» Work required
Exactly as written, retype all of the records that come next.

» Available data
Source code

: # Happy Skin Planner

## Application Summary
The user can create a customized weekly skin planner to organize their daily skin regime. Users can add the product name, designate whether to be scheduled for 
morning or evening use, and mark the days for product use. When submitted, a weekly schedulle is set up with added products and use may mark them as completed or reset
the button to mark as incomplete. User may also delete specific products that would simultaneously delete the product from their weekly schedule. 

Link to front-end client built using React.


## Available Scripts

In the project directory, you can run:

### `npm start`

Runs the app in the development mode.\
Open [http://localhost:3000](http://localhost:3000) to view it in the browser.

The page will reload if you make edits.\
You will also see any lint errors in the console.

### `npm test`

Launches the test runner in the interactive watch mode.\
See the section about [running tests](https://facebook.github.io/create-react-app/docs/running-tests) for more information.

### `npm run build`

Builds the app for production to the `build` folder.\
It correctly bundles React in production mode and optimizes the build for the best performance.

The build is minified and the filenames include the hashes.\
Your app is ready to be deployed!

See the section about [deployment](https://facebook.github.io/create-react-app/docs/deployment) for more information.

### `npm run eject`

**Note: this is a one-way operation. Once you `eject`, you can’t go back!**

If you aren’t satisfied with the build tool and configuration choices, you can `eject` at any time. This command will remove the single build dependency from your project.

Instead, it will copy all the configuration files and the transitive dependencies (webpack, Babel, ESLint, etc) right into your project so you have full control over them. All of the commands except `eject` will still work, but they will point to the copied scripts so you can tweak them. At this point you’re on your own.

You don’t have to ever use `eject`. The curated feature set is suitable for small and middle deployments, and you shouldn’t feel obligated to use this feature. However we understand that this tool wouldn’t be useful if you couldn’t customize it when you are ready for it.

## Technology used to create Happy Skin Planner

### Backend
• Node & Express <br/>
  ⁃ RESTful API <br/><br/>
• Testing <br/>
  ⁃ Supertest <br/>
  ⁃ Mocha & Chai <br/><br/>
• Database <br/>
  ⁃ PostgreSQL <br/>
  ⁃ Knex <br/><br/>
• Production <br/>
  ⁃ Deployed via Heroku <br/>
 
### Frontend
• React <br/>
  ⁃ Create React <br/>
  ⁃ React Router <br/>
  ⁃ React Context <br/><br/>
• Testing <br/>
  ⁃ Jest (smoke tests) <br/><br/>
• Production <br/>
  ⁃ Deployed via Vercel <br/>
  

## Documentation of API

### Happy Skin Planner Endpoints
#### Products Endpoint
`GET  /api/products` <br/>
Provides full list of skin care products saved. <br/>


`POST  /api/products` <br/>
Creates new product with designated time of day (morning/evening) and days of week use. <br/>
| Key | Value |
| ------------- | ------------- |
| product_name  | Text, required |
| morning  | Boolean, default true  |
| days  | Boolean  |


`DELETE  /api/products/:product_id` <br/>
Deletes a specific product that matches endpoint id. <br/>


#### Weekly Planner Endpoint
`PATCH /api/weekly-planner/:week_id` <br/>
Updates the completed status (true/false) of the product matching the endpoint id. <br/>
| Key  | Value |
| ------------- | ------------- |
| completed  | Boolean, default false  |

» Written response
Source code

: # Happy Skin Planner

## Application Summary
The user can create a customized weekly skin planner to organize their daily skin regime. Users can add the product name, designate whether to be scheduled for 
morning or evening use, and mark the days for product use. When submitted, a weekly schedulle is set up with added products and use may mark them as completed or reset
the button to mark as incomplete. User may also delete specific products that would simultaneously delete the product from their weekly schedule. 

Link to front-end client built using React.


## Available Scripts

In the project directory, you can run:

### `npm start`

Runs the app in the development mode.\
Open [http://localhost:3000](http://localhost:3000) to view it in the browser.

The page will reload if you make edits.\
You will also see any lint errors in the console.

### `npm test`

Launches the test runner in the interactive watch mode.\
See the section about [running tests](https://facebook.github.io/create-react-app/docs/running-tests) for more information.

### `npm run build`

Builds the app for production to the `build` folder.\
It correctly bundles React in production mode and optimizes the build for the best performance.

The build is minified and the filenames include the hashes.\
Your app is ready to be deployed!

See the section about [deployment](https://facebook.github.io/create-react-app/docs/deployment) for more information.

### `npm run eject`

**Note: this is a one-way operation. Once you `eject`, you can’t go back!**

If you aren’t satisfied with the build tool and configuration choices, you can `eject` at any time. This command will remove the single build dependency from your project.

Instead, it will copy all the configuration files and the transitive dependencies (webpack, Babel, ESLint, etc) right into your project so you have full control over them. All of the commands except `eject` will still work, but they will point to the copied scripts so you can tweak them. At this point you’re on your own.

You don’t have to ever use `eject`. The curated feature set is suitable for small and middle deployments, and you shouldn’t feel obligated to use this feature. However we understand that this tool wouldn’t be useful if you couldn’t customize it when you are ready for it.

## Technology used to create Happy Skin Planner

### Backend
• Node & Express <br/>
  ⁃ RESTful API <br/><br/>
• Testing <br/>
  ⁃ Supertest <br/>
  ⁃ Mocha & Chai <br/><br/>
• Database <br/>
  ⁃ PostgreSQL <br/>
  ⁃ Knex <br/><br/>
• Production <br/>
  ⁃ Deployed via Heroku <br/>
 
### Frontend
• React <br/>
  ⁃ Create React <br/>
  ⁃ React Router <br/>
  ⁃ React Context <br/><br/>
• Testing <br/>
  ⁃ Jest (smoke tests) <br/><br/>
• Production <br/>
  ⁃ Deployed via Vercel <br/>
  

## Documentation of API

### Happy Skin Planner Endpoints
#### Products Endpoint
`GET  /api/products` <br/>
Provides full list of skin care products saved. <br/>


`POST  /api/products` <br/>
Creates new product with designated time of day (morning/evening) and days of week use. <br/>
| Key | Value |
| ------------- | ------------- |
| product_name  | Text, required |
| morning  | Boolean, default true  |
| days  | Boolean  |


`DELETE  /api/products/:product_id` <br/>
Deletes a specific product that matches endpoint id. <br/>


#### Weekly Planner Endpoint
`PATCH /api/weekly-planner/:week_id` <br/>
Updates the completed status (true/false) of the product matching the endpoint id. <br/>
| Key  | Value |
| ------------- | ------------- |
| completed  | Boolean, default false  |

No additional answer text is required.